» **Task to complete**: In the records below, some lines hold the word "servidor". Copy each of those lines.

[[ Information supplied open ]]

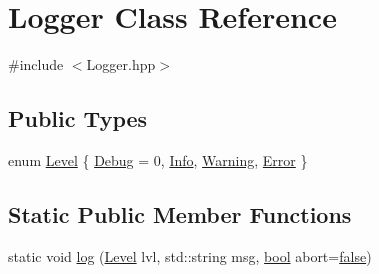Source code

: \hypertarget{class_logger}{\section{Logger Class Reference}
\label{class_logger}
}


{\ttfamily \#include $<$Logger.\-hpp$>$}

\subsection*{Public Types}
\begin{DoxyCompactItemize}
\item 
enum \hyperlink{class_logger_ad766a24576ea8b27ad9d5649cef46d8f}{Level} \{ \hyperlink{class_logger_ad766a24576ea8b27ad9d5649cef46d8fa56db48fa2adaf90cde424c8ecfb8e5e1}{Debug} = 0, 
\hyperlink{class_logger_ad766a24576ea8b27ad9d5649cef46d8fa9f3354efabc848dcb9ddf68279b7417b}{Info}, 
\hyperlink{class_logger_ad766a24576ea8b27ad9d5649cef46d8fa77a6bb9c2e4acdedd73247b641a61778}{Warning}, 
\hyperlink{class_logger_ad766a24576ea8b27ad9d5649cef46d8faf38b93fc7958d816f1e769f264632e68}{Error}
 \}
\end{DoxyCompactItemize}
\subsection*{Static Public Member Functions}
\begin{DoxyCompactItemize}
\item 
static void \hyperlink{class_logger_a08b2ced31265dc5a73986665f78459ac}{log} (\hyperlink{class_logger_ad766a24576ea8b27ad9d5649cef46d8f}{Level} lvl, std\-::string msg, \hyperlink{term__entry_8h_a002004ba5d663f149f6c38064926abac}{bool} abort=\hyperlink{_snake_8cpp_ae6c865df784842196d411c1466b01686}{false})
\end{DoxyCompactItemize}


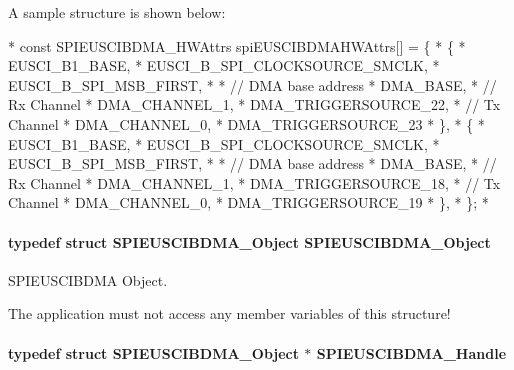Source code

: A sample structure is shown below\-: 
\begin{DoxyCode}
*  \textcolor{keyword}{const} SPIEUSCIBDMA_HWAttrs spiEUSCIBDMAHWAttrs[] = \{
*      \{
*          EUSCI\_B1\_BASE,
*          EUSCI\_B\_SPI\_CLOCKSOURCE\_SMCLK,
*          EUSCI\_B\_SPI\_MSB\_FIRST,
*
*          \textcolor{comment}{// DMA base address}
*          DMA\_BASE,
*          \textcolor{comment}{// Rx Channel}
*          DMA\_CHANNEL\_1,
*          DMA\_TRIGGERSOURCE\_22,
*          \textcolor{comment}{// Tx Channel}
*          DMA\_CHANNEL\_0,
*          DMA\_TRIGGERSOURCE\_23
*      \},
*      \{
*          EUSCI\_B1\_BASE,
*          EUSCI\_B\_SPI\_CLOCKSOURCE\_SMCLK,
*          EUSCI\_B\_SPI\_MSB\_FIRST,
*
*          \textcolor{comment}{// DMA base address}
*          DMA\_BASE,
*          \textcolor{comment}{// Rx Channel}
*          DMA\_CHANNEL\_1,
*          DMA\_TRIGGERSOURCE\_18,
*          \textcolor{comment}{// Tx Channel}
*          DMA\_CHANNEL\_0,
*          DMA\_TRIGGERSOURCE\_19
*      \},
*  \};
*  
\end{DoxyCode}
\paragraph[{S\-P\-I\-E\-U\-S\-C\-I\-B\-D\-M\-A\-\_\-\-Object}]{\setlength{\rightskip}{0pt plus 5cm}typedef struct {\bf S\-P\-I\-E\-U\-S\-C\-I\-B\-D\-M\-A\-\_\-\-Object}  {\bf S\-P\-I\-E\-U\-S\-C\-I\-B\-D\-M\-A\-\_\-\-Object}}\label{_s_p_i_e_u_s_c_i_b_d_m_a_8h_a2ec8ab315cc978ab2308a24ba6b6f82f}


S\-P\-I\-E\-U\-S\-C\-I\-B\-D\-M\-A Object. 

The application must not access any member variables of this structure! 
\paragraph[{S\-P\-I\-E\-U\-S\-C\-I\-B\-D\-M\-A\-\_\-\-Handle}]{\setlength{\rightskip}{0pt plus 5cm}typedef struct {\bf S\-P\-I\-E\-U\-S\-C\-I\-B\-D\-M\-A\-\_\-\-Object} $\ast$ {\bf S\-P\-I\-E\-U\-S\-C\-I\-B\-D\-M\-A\-\_\-\-Handle}}\label{_s_p_i_e_u_s_c_i_b_d_m_a_8h_af48075210fdae29550dff1b9074cd29b}


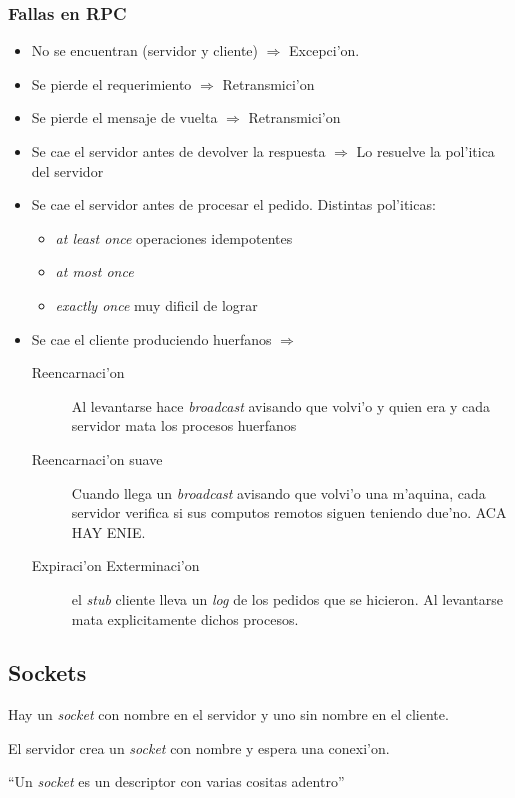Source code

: \documentclass[a4paper,spanish]{article}
\begin{document}
\subsubsection{Fallas en RPC}
\begin{itemize}
	\item No se encuentran (servidor y cliente) $\Rightarrow$
Excepci'on.
	\item Se pierde el requerimiento $\Rightarrow$ Retransmici'on
	\item Se pierde el mensaje de vuelta $\Rightarrow$ Retransmici'on
	\item Se cae el servidor antes de devolver la respuesta
$\Rightarrow$ Lo resuelve la pol'itica del servidor
	\item Se cae el servidor antes de procesar el pedido. Distintas
pol'iticas:
		\begin{itemize}
			\item \emph{at least once} operaciones idempotentes
			\item \emph{at most once} 
			\item \emph{exactly once} muy dificil de lograr
		\end{itemize}
	\item Se cae el cliente produciendo huerfanos $\Rightarrow$
		\begin{description}
			\item[Reencarnaci'on] Al levantarse hace
\emph{broadcast} avisando que volvi'o y quien era y cada servidor mata los
procesos huerfanos
			\item[Reencarnaci'on suave] Cuando llega un
\emph{broadcast} avisando que volvi'o una m'aquina, cada servidor verifica si
sus computos remotos siguen teniendo due'no. ACA HAY ENIE.
			\item[Expiraci'on Exterminaci'on] el \emph{stub}
cliente lleva un \emph{log} de los pedidos que se hicieron. Al levantarse mata
explicitamente dichos procesos.
		\end{description}
\end{itemize}

\subsection{Sockets}
Hay un \emph{socket} con nombre en el servidor y uno sin nombre en el cliente.

El servidor crea un \emph{socket} con nombre y espera una conexi'on.

``Un \emph{socket} es un descriptor con varias cositas adentro''
\end{document}
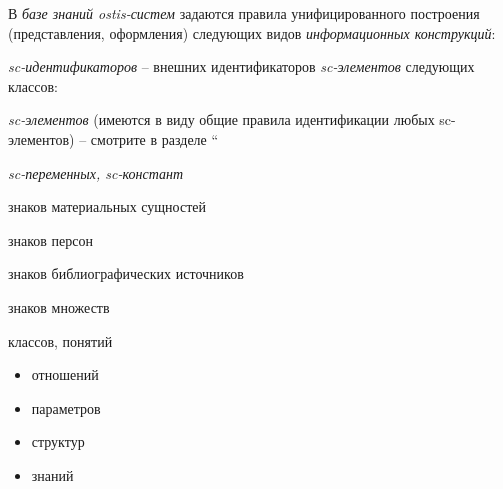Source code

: \begin{SCn}
\begin{scnsubstruct}
{            В \textit{базе знаний ostis-систем} задаются правила унифицированного построения
            (представления, оформления) следующих видов \textit{информационных
                конструкций}:
            \begin{scnitemize}
                \item{\textit{sc-идентификаторов} -- внешних идентификаторов
                            \textit{sc-элементов} следующих классов:
                            \begin{scnitemizeii}
                                \item{\textit{sc-элементов} (имеются в виду общие правила идентификации
                                            любых sc-элементов) -- смотрите в разделе ``}
                                \item{\textit{sc-переменных, sc-констант}}
                                \item{знаков материальных сущностей
                                            \begin{scnitemizeiii}
                                                \item{знаков персон}
                                                \item{знаков библиографических источников}
                                            \end{scnitemizeiii}}
                                \item{знаков множеств
                                            \begin{scnitemizeiii}
                                                \item{классов, понятий
                                                            \begin{itemize}
                                                                \item{отношений}
                                                                \item{параметров}
                                                                \item{структур}
                                                                \item{знаний}
                                                            \end{itemize}
                                                      }
                                            \end{scnitemizeiii}}

\end{scnitemizeii}}
\end{scnitemize}}
\end{scnsubstruct}
\end{SCn}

[[ Information supplied closed ]]

» **Result of this exercise**:
	\item No se encuentran (servidor y cliente) $\Rightarrow$
	\item Se cae el servidor antes de devolver la respuesta
$\Rightarrow$ Lo resuelve la pol'itica del servidor
	\item Se cae el servidor antes de procesar el pedido. Distintas
\emph{broadcast} avisando que volvi'o y quien era y cada servidor mata los
\emph{broadcast} avisando que volvi'o una m'aquina, cada servidor verifica si
Hay un \emph{socket} con nombre en el servidor y uno sin nombre en el cliente.
El servidor crea un \emph{socket} con nombre y espera una conexi'on.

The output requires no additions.